No such documents were tendered on the application. There was no signed documentation from the plaintiff before the court agreeing to the alleged commission;

  1. The defendant also claimed an entitlement to commission in relation to real estate transactions where he was not a licensed real estate agent at the time (his wife was) and the relevant contracts in evidence did not disclose him or his wife as acting for the plaintiff as the plaintiff's real estate agent on the real estate sales.

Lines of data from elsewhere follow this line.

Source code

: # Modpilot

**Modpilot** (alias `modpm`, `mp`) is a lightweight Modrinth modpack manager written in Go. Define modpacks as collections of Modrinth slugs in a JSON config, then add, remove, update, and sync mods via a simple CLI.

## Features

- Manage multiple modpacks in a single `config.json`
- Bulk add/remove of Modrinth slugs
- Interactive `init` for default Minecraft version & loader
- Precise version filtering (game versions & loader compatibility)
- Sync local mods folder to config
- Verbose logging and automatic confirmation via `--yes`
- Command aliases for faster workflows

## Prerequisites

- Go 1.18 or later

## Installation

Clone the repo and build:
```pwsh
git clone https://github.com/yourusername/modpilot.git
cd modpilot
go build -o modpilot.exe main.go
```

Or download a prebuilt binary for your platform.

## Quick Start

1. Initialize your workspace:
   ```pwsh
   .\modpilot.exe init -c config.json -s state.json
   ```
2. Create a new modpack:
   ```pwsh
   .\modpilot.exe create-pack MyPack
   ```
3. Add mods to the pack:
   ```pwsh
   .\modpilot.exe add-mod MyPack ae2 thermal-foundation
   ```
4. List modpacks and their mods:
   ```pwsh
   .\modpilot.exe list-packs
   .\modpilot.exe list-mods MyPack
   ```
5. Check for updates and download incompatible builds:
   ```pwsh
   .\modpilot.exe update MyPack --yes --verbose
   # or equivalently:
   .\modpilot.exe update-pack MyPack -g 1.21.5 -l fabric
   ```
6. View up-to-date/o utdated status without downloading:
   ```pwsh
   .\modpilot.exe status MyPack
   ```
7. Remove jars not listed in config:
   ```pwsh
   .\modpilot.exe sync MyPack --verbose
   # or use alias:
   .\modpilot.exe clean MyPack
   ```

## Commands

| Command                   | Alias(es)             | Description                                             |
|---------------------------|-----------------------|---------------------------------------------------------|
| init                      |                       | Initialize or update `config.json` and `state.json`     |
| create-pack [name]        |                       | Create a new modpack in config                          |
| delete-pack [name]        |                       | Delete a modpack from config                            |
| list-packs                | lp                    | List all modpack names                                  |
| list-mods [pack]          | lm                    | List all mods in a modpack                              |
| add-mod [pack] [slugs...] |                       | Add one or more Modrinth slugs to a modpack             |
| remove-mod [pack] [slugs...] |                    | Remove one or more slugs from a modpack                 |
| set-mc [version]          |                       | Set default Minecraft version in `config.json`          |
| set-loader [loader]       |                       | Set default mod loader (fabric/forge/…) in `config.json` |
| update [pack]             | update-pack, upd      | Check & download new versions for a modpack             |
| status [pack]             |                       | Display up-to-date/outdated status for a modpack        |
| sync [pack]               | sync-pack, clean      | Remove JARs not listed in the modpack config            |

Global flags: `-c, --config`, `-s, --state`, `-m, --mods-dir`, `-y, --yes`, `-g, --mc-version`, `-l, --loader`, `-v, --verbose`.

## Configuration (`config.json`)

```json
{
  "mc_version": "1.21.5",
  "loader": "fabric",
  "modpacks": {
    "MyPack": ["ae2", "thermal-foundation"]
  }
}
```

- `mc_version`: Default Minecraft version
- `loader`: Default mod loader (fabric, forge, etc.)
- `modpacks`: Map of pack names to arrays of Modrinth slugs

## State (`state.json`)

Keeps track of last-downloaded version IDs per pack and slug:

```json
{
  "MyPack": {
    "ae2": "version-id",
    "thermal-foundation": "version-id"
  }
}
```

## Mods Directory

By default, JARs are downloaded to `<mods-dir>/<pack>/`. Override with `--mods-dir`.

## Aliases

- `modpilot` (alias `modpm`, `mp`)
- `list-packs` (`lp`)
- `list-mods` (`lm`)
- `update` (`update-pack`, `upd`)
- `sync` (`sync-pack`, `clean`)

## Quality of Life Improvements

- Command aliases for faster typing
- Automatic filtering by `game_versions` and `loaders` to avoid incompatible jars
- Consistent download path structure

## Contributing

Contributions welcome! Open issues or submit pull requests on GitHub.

  1. These various matters raise concerns for me in relation to the strength of the defendant's case. However, taking all of the evidence into account, particularly the content of Mr Soloman's 22 April 2019 affidavit, in my view there is a triable issue before the court including in relation to the proper meaning behind the various emails that were exchanged between the parties in 2014-2015. Mr Soloman claims in his 22 April 2019 affidavit to have had numerous conversations with the plaintiff agreeing to commission and waiving interest on the loan. These matters, in my opinion, raise a triable issue and arguable defence for the court.

  2. The submissions of the defendant also refer to possible defences under the Contracts Review Act and in equity for unconscionability. The Amended Defence and the proposed Further Amended Defence do not refer to these potential defences. They also do not raise facts which would suggest the application of either defence.

  3. The defendant was a mortgage broker. In that role he dealt with financial institutions and with customers, including the plaintiff. It is difficult to accept, even taking into account that English was not the defendant’s first language, that he was at a serious disadvantage in relation to the plaintiff, in entering into the Agreement which the plaintiff sought to enforce in the proceedings. In my view, on the current evidence, either of those defences is not reasonably arguable. That is not to say that evidence may not exist which would support the application of the defences. The Agreement, which was in evidence, is reasonably clear on its face.

  4. Taking into account all of the matters referred to above, in my view the defendant has an arguable defence and there is a triable issue but on an interlocutory basis the defence raised does not appear to be a strong one which is a factor to take into account.

The finality of orders

  1. As is stated by the High Court in Metwally, above, great caution should be exercised by the court in setting aside orders which were regularly obtained, in the absence of injustice. These orders have been in place for 18 months. An appeal to the Court of Appeal in relation to them was unsuccessful. This, in my view, is a factor to be taken into account by the court.

Delay

  1. The plaintiff strongly relies on the delay in making the application by the defendant. It is clear on the authorities that delay may be a significant factor to take into account in the exercise of the discretion. In O'Connor v Perry, above, Schmidt J relied on a delay of “some five months” in the making of the application and noted that it was then only by way of response to service of an examination order. An examination order was similarly issued in the present case. In Northey, above, Barrett JA noted that the application was filed more than eight months after the making of the order and the applicant becoming aware of it. His Honour said:

“The strength of any claim a party may have to have a perfected order set aside necessarily diminishes with the passage of time. This is a very important aspect of the great value attached to certainty in the outcome of litigation. It is one thing for a party who feels aggrieved to apply within a few days or perhaps a few weeks after learning of an order made in the party's absence. A party who does not apply for eight months must, of necessity, present a much more compelling case to disturb the finality of the order in question.”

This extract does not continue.